» **How to complete this task**: This exercise asks for the entries below to be printed exactly.

[Stored data entries]
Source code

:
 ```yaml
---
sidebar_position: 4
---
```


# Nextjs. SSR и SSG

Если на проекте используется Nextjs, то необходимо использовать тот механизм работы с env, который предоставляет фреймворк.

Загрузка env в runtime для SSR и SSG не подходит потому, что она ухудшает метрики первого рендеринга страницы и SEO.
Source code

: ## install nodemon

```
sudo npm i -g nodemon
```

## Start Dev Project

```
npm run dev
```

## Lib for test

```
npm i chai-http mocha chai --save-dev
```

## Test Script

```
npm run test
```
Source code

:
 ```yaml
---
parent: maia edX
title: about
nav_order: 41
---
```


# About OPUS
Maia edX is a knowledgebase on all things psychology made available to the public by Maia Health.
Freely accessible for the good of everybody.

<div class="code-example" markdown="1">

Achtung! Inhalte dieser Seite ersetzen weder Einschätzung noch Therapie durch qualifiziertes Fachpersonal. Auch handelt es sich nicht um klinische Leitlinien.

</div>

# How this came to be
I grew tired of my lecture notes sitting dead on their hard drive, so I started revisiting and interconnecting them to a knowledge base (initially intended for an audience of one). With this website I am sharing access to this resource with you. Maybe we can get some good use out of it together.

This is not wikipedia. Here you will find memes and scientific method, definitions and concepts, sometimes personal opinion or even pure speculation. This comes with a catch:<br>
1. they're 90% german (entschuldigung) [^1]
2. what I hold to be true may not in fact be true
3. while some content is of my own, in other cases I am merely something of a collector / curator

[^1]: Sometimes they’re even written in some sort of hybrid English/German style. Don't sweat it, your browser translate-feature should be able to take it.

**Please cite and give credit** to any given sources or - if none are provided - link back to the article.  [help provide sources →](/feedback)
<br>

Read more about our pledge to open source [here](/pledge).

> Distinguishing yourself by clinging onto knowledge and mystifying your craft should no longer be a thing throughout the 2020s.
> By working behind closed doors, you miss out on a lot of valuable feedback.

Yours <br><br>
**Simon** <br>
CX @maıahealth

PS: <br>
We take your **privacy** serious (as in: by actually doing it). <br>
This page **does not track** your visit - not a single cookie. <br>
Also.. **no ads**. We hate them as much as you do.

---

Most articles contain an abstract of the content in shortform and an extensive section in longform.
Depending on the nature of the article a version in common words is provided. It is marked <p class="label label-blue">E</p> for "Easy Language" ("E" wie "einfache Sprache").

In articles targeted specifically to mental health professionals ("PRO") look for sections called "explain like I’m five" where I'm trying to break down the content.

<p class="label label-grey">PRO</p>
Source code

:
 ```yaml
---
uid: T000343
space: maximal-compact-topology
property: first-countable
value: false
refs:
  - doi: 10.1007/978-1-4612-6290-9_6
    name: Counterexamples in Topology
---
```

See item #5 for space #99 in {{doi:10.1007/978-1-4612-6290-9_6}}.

» **Task response**:
Source code

:
 ```yaml
---
sidebar_position: 4
---
```


# Nextjs. SSR и SSG

Если на проекте используется Nextjs, то необходимо использовать тот механизм работы с env, который предоставляет фреймворк.

Загрузка env в runtime для SSR и SSG не подходит потому, что она ухудшает метрики первого рендеринга страницы и SEO.
Source code

: ## install nodemon

```
sudo npm i -g nodemon
```

## Start Dev Project

```
npm run dev
```

## Lib for test

```
npm i chai-http mocha chai --save-dev
```

## Test Script

```
npm run test
```
Source code

:
 ```yaml
---
parent: maia edX
title: about
nav_order: 41
---
```


# About OPUS
Maia edX is a knowledgebase on all things psychology made available to the public by Maia Health.
Freely accessible for the good of everybody.

<div class="code-example" markdown="1">

Achtung! Inhalte dieser Seite ersetzen weder Einschätzung noch Therapie durch qualifiziertes Fachpersonal. Auch handelt es sich nicht um klinische Leitlinien.

</div>

# How this came to be
I grew tired of my lecture notes sitting dead on their hard drive, so I started revisiting and interconnecting them to a knowledge base (initially intended for an audience of one). With this website I am sharing access to this resource with you. Maybe we can get some good use out of it together.

This is not wikipedia. Here you will find memes and scientific method, definitions and concepts, sometimes personal opinion or even pure speculation. This comes with a catch:<br>
1. they're 90% german (entschuldigung) [^1]
2. what I hold to be true may not in fact be true
3. while some content is of my own, in other cases I am merely something of a collector / curator

[^1]: Sometimes they’re even written in some sort of hybrid English/German style. Don't sweat it, your browser translate-feature should be able to take it.

**Please cite and give credit** to any given sources or - if none are provided - link back to the article.  [help provide sources →](/feedback)
<br>

Read more about our pledge to open source [here](/pledge).

> Distinguishing yourself by clinging onto knowledge and mystifying your craft should no longer be a thing throughout the 2020s.
> By working behind closed doors, you miss out on a lot of valuable feedback.

Yours <br><br>
**Simon** <br>
CX @maıahealth

PS: <br>
We take your **privacy** serious (as in: by actually doing it). <br>
This page **does not track** your visit - not a single cookie. <br>
Also.. **no ads**. We hate them as much as you do.

---

Most articles contain an abstract of the content in shortform and an extensive section in longform.
Depending on the nature of the article a version in common words is provided. It is marked <p class="label label-blue">E</p> for "Easy Language" ("E" wie "einfache Sprache").

In articles targeted specifically to mental health professionals ("PRO") look for sections called "explain like I’m five" where I'm trying to break down the content.

<p class="label label-grey">PRO</p>
Source code

:
 ```yaml
---
uid: T000343
space: maximal-compact-topology
property: first-countable
value: false
refs:
  - doi: 10.1007/978-1-4612-6290-9_6
    name: Counterexamples in Topology
---
```

See item #5 for space #99 in {{doi:10.1007/978-1-4612-6290-9_6}}.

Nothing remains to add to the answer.